Las cosas cambiaron cuando regresaron a la mesa de la terraza, “donde tomaron sus alimentos, lográndose captar las siguientes conversaciones”:

“Scherer García, dirigiéndose al embajador, le manifestó lo siguiente: ‘John me sobran muchas fotografías a colores, cuando tú quieras te puedo proporcionar algunas’; el embajador le contestó: ‘Muchas gracias’, agregando ‘como embajador es un problema para mí declarar sobre la situación de un país’.

“Uno de los consejeros manifestó a los concurrentes ‘están pasando cosas muy raras’. El otro manifestó dirigiéndose a los presentes, algo relacionado con los miembros de Acción Católica, agregando que el Sr.

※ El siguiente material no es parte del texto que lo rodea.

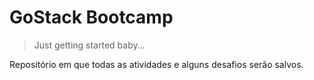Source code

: # GoStack Bootcamp
> Just getting started baby...

Repositório em que todas as atividades e alguns desafios serão salvos.
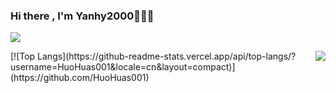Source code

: ### Hi there , I'm Yanhy2000🎉🎉🎉

[![](https://img.shields.io/badge/Play-Minecraft%20Bedrock-33aadd?style=flat-square&logo=minecraft&logoColor=ffffff)](https://minecraft.net/)


<img align="right" src="https://github-readme-stats.vercel.app/api?username=yanhy2000&locale=cn&show_icons=true&count_private=true&include_all_commits=true"/>
[![Top Langs](https://github-readme-stats.vercel.app/api/top-langs/?username=HuoHuas001&locale=cn&layout=compact)](https://github.com/HuoHuas001)

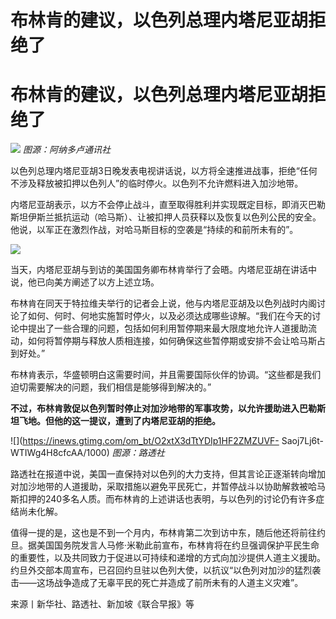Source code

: # 布林肯的建议，以色列总理内塔尼亚胡拒绝了

# 布林肯的建议，以色列总理内塔尼亚胡拒绝了

![](https://inews.gtimg.com/om_bt/O1x5m16sXaBWCeMnCKEc0TrdYfRUQXrfuzn1Sum5VZ3tAAA/1000)
_图源：阿纳多卢通讯社_

以色列总理内塔尼亚胡3日晚发表电视讲话说，以方将全速推进战事，拒绝“任何不涉及释放被扣押以色列人”的临时停火。以色列不允许燃料进入加沙地带。

内塔尼亚胡表示，以方不会停止战斗，直至取得胜利并实现既定目标，即消灭巴勒斯坦伊斯兰抵抗运动（哈马斯）、让被扣押人员获释以及恢复以色列公民的安全。他说，以军正在激烈作战，对哈马斯目标的空袭是“持续的和前所未有的”。

![](https://inews.gtimg.com/om_bt/OgGaNpIaI7wR1Vqk04PS77cIawL2M0d8I0in7v-iMEJqIAA/1000)

当天，内塔尼亚胡与到访的美国国务卿布林肯举行了会晤。内塔尼亚胡在讲话中说，他已向美方阐述了以方上述立场。

布林肯在同天于特拉维夫举行的记者会上说，他与内塔尼亚胡及以色列战时内阁讨论了如何、何时、何地实施暂时停火，以及必须达成哪些谅解。“我们在今天的讨论中提出了一些合理的问题，包括如何利用暂停期来最大限度地允许人道援助流动，如何将暂停期与释放人质相连接，如何确保这些暂停期或安排不会让哈马斯占到好处。”

布林肯表示，华盛顿明白这需要时间，并且需要国际伙伴的协调。“这些都是我们迫切需要解决的问题，我们相信是能够得到解决的。”

**不过，布林肯敦促以色列暂时停止对加沙地带的军事攻势，以允许援助进入巴勒斯坦飞地。但他的这一提议，遭到了内塔尼亚胡的拒绝。**

![](https://inews.gtimg.com/om_bt/O2xtX3dTtYDIp1HF2ZMZUVF-
Saoj7Lj6t-WTIWg4H8cfcAA/1000) _图源：路透社_

路透社在报道中说，美国一直保持对以色列的大力支持，但其言论正逐渐转向增加对加沙地带的人道援助，采取措施以避免平民死亡，并暂停战斗以协助解救被哈马斯扣押的240多名人质。而布林肯的上述讲话也表明，与以色列的讨论仍有许多症结尚未化解。

值得一提的是，这也是不到一个月内，布林肯第二次到访中东，随后他还将前往约旦。据美国国务院发言人马修·米勒此前宣布，布林肯将在约旦强调保护平民生命的重要性，以及共同致力于促进以可持续和递增的方式向加沙提供人道主义援助。约旦外交部本周宣布，已召回约旦驻以色列大使，以抗议“以色列对加沙的猛烈袭击——这场战争造成了无辜平民的死亡并造成了前所未有的人道主义灾难”。

来源丨新华社、路透社、新加坡《联合早报》等

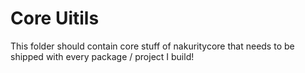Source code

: # Core Uitils
This folder should contain core stuff of nakuritycore that needs to be shipped with every package / project I build!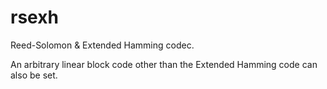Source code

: # rsexh

Reed-Solomon & Extended Hamming codec.

An arbitrary linear block code other than the Extended Hamming code can also be set.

Ford atacaba fuertemente a los obispos, arzobispos y demás miembros del clero, a pesar de que por otra parte él asistía con invitaciones a convivios y demás por parte de éstos.

“Con esto dio inicio una plática sobre la política que prevalece actualmente en los Estados Unidos de Norte América, con la actual sucesión presidencial; hicieron mención de Wallace, en donde el sr. Scherer García manifestó que como persona era su hombre, a lo que uno de los consejeros le dijo: ‘Que bueno, nomás que Wallace únicamente le faltan… (palabra tachada por los censores). Posteriormente se refirieron a Humprey, Ford y Jofrey Hacker, expresando el embajador que era un magnífico orador y tuteando al embajador le dijo: ‘John, yo quiero que me prometas una cosa, si sale como candidato y electo presidente Jofrey, me llevas contigo’, a lo que el embajador contestó: ‘bueno sí, pero todavía no sabemos si él esté’.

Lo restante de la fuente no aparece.